アルカリ乾電池の液漏れ量はどれくらい?未使用でも発生する原因と使い切った電池との違いを解説

電池

アルカリ乾電池を長期間保管していたら、未使用にもかかわらず液漏れしていたという経験をした人は少なくありません。液漏れした電池を見ると白い結晶やシミが付着していることがありますが、「実際にどのくらいの液体が入っているのか」「使い切った電池のほうが液漏れしやすいのか」と疑問に思うこともあるでしょう。この記事では、アルカリ乾電池の液漏れの仕組みや液体の量についてわかりやすく解説します。

アルカリ乾電池の中には何が入っているのか

アルカリ乾電池の内部には、アルカリ性の電解液と活物質が封入されています。一般的なアルカリ乾電池では、水酸化カリウムを主成分とした電解液が使用されています。

電池内部は液体だけで満たされているわけではなく、ペースト状や湿った粉末状の材料が多くを占めています。

そのため、電池を分解した動画では黒色や灰色の粉末が目立ち、液体がほとんど見えないことがあります。

液漏れするとどれくらいの量が出るのか

単三や単四のアルカリ乾電池から実際に外部へ漏れ出る液体の量はそれほど多くありません。

多くの場合は数滴から数百ミリグラム程度の電解液が漏れ出し、その後に空気中の二酸化炭素と反応して白い結晶や粉末状の付着物になります。

液漏れ跡が大きく見えても、その大部分は乾燥後に生成された結晶であり、最初から大量の液体が流れ出たわけではありません。

未使用の電池でも液漏れする理由

液漏れは使い切った電池だけに起こる現象ではありません。

長期間の保管、高温環境、製造時の個体差、内部ガス圧の上昇などが原因となり、未使用のままでも液漏れが発生することがあります。

特に使用推奨期限を大幅に過ぎた電池では、未開封パッケージのままでも液漏れするケースがあります。

使い切った電池のほうが液漏れしやすいのか

一般的には、使い切った電池や過放電した電池のほうが液漏れリスクは高くなります。

放電が進むと内部でガスが発生しやすくなり、内圧上昇によってシール部分から電解液が漏れ出す可能性が高まるためです。

ただし未使用電池でも経年劣化による液漏れは発生するため、「未使用だから絶対安全」というわけではありません。

液漏れした白い粉の正体

液漏れ後によく見られる白色の結晶は、水酸化カリウムやその反応生成物である炭酸カリウムなどが主成分です。

これらは強アルカリ性を示す場合があるため、素手で触れたり目に入ったりしないよう注意が必要です。

掃除する際は手袋を着用し、乾いた布ではなく湿らせた紙や布で拭き取る方法が推奨されます。

液漏れを防ぐ保管方法

アルカリ乾電池は高温多湿を避け、直射日光の当たらない場所で保管しましょう。

長期間使用しない機器からは電池を取り外しておくことで、液漏れによる機器故障を防ぎやすくなります。

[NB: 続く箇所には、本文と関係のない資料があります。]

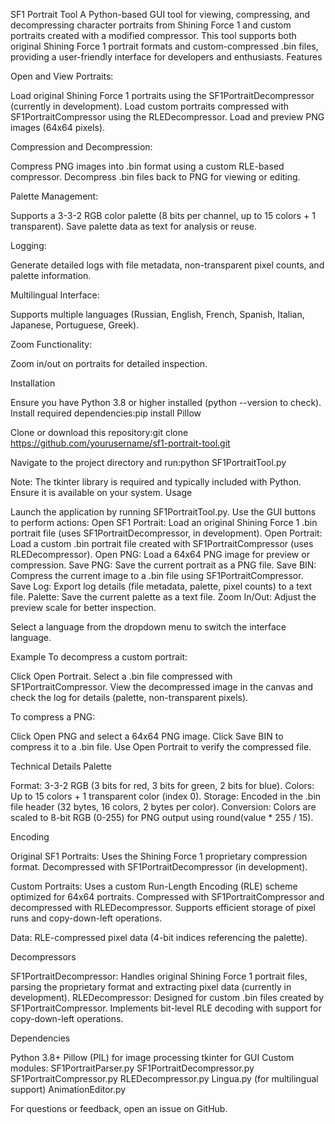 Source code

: SF1 Portrait Tool
A Python-based GUI tool for viewing, compressing, and decompressing character portraits from Shining Force 1 and custom portraits created with a modified compressor. This tool supports both original Shining Force 1 portrait formats and custom-compressed .bin files, providing a user-friendly interface for developers and enthusiasts.
Features

Open and View Portraits:

Load original Shining Force 1 portraits using the SF1PortraitDecompressor (currently in development).
Load custom portraits compressed with SF1PortraitCompressor using the RLEDecompressor.
Load and preview PNG images (64x64 pixels).


Compression and Decompression:

Compress PNG images into .bin format using a custom RLE-based compressor.
Decompress .bin files back to PNG for viewing or editing.


Palette Management:

Supports a 3-3-2 RGB color palette (8 bits per channel, up to 15 colors + 1 transparent).
Save palette data as text for analysis or reuse.


Logging:

Generate detailed logs with file metadata, non-transparent pixel counts, and palette information.


Multilingual Interface:

Supports multiple languages (Russian, English, French, Spanish, Italian, Japanese, Portuguese, Greek).


Zoom Functionality:

Zoom in/out on portraits for detailed inspection.



Installation

Ensure you have Python 3.8 or higher installed (python --version to check).
Install required dependencies:pip install Pillow


Clone or download this repository:git clone https://github.com/yourusername/sf1-portrait-tool.git


Navigate to the project directory and run:python SF1PortraitTool.py



Note: The tkinter library is required and typically included with Python. Ensure it is available on your system.
Usage

Launch the application by running SF1PortraitTool.py.
Use the GUI buttons to perform actions:
Open SF1 Portrait: Load an original Shining Force 1 .bin portrait file (uses SF1PortraitDecompressor, in development).
Open Portrait: Load a custom .bin portrait file created with SF1PortraitCompressor (uses RLEDecompressor).
Open PNG: Load a 64x64 PNG image for preview or compression.
Save PNG: Save the current portrait as a PNG file.
Save BIN: Compress the current image to a .bin file using SF1PortraitCompressor.
Save Log: Export log details (file metadata, palette, pixel counts) to a text file.
Palette: Save the current palette as a text file.
Zoom In/Out: Adjust the preview scale for better inspection.


Select a language from the dropdown menu to switch the interface language.

Example
To decompress a custom portrait:

Click Open Portrait.
Select a .bin file compressed with SF1PortraitCompressor.
View the decompressed image in the canvas and check the log for details (palette, non-transparent pixels).

To compress a PNG:

Click Open PNG and select a 64x64 PNG image.
Click Save BIN to compress it to a .bin file.
Use Open Portrait to verify the compressed file.

Technical Details
Palette

Format: 3-3-2 RGB (3 bits for red, 3 bits for green, 2 bits for blue).
Colors: Up to 15 colors + 1 transparent color (index 0).
Storage: Encoded in the .bin file header (32 bytes, 16 colors, 2 bytes per color).
Conversion: Colors are scaled to 8-bit RGB (0-255) for PNG output using round(value * 255 / 15).

Encoding

Original SF1 Portraits:
Uses the Shining Force 1 proprietary compression format.
Decompressed with SF1PortraitDecompressor (in development).


Custom Portraits:
Uses a custom Run-Length Encoding (RLE) scheme optimized for 64x64 portraits.
Compressed with SF1PortraitCompressor and decompressed with RLEDecompressor.
Supports efficient storage of pixel runs and copy-down-left operations.


Data: RLE-compressed pixel data (4-bit indices referencing the palette).

Decompressors

SF1PortraitDecompressor: Handles original Shining Force 1 portrait files, parsing the proprietary format and extracting pixel data (currently in development).
RLEDecompressor: Designed for custom .bin files created by SF1PortraitCompressor. Implements bit-level RLE decoding with support for copy-down-left operations.

Dependencies

Python 3.8+
Pillow (PIL) for image processing
tkinter for GUI
Custom modules:
SF1PortraitParser.py
SF1PortraitDecompressor.py
SF1PortraitCompressor.py
RLEDecompressor.py
Lingua.py (for multilingual support)
AnimationEditor.py

For questions or feedback, open an issue on GitHub.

また、使用推奨期限が近づいた電池は早めに使い切るか適切に処分することも重要です。

まとめ

アルカリ乾電池の液漏れで実際に漏れ出る液体量は数滴程度であることが多く、目立つ白い付着物の多くは乾燥後の結晶です。未使用の電池でも経年劣化や保管環境によって液漏れすることがあり、特に古い電池では注意が必要です。一方で使い切った電池や過放電した電池は内部圧力の上昇により液漏れリスクが高くなる傾向があります。適切な保管と定期的な点検を行うことで、液漏れによるトラブルを大幅に減らすことができます。